◆ Source material
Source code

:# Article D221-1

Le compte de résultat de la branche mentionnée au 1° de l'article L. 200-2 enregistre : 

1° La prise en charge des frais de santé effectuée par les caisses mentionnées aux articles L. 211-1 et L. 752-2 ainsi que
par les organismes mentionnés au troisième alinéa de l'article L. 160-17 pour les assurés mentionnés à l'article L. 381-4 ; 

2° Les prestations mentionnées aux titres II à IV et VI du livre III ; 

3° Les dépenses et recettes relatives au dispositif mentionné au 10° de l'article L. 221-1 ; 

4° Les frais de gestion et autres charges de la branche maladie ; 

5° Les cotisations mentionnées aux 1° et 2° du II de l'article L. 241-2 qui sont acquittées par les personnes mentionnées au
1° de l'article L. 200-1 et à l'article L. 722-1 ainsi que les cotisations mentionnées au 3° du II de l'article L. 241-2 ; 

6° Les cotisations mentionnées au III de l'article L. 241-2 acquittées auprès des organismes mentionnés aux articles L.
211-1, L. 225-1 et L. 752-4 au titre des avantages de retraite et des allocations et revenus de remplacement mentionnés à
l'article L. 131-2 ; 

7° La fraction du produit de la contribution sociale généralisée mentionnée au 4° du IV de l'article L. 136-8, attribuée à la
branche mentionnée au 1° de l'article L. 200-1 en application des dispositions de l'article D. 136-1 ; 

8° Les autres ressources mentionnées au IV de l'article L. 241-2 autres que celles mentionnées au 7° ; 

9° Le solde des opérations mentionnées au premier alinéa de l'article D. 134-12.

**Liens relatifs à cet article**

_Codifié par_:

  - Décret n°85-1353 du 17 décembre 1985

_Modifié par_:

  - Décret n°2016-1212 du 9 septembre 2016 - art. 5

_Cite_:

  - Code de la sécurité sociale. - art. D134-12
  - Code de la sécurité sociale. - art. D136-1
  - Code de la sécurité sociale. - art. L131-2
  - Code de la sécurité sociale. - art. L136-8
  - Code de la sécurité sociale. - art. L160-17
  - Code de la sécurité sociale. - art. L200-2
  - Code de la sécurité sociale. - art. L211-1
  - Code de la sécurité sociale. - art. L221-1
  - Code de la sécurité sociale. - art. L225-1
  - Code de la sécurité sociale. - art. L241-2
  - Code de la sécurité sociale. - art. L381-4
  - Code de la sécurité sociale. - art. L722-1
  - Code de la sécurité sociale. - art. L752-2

==

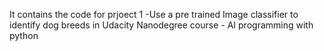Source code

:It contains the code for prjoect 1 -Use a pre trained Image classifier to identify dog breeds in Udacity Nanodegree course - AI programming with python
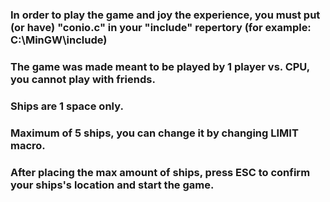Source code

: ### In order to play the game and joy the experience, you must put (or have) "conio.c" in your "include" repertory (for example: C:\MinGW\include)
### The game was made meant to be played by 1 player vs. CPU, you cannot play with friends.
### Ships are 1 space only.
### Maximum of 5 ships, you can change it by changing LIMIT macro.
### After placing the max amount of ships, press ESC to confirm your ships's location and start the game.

◆ What you have to do
Wherever "branche" occurs in the records above, copy the line it sits in.

◆ Task answer
Le compte de résultat de la branche mentionnée au 1° de l'article L. 200-2 enregistre : 
4° Les frais de gestion et autres charges de la branche maladie ; 
branche mentionnée au 1° de l'article L. 200-1 en application des dispositions de l'article D. 136-1 ; 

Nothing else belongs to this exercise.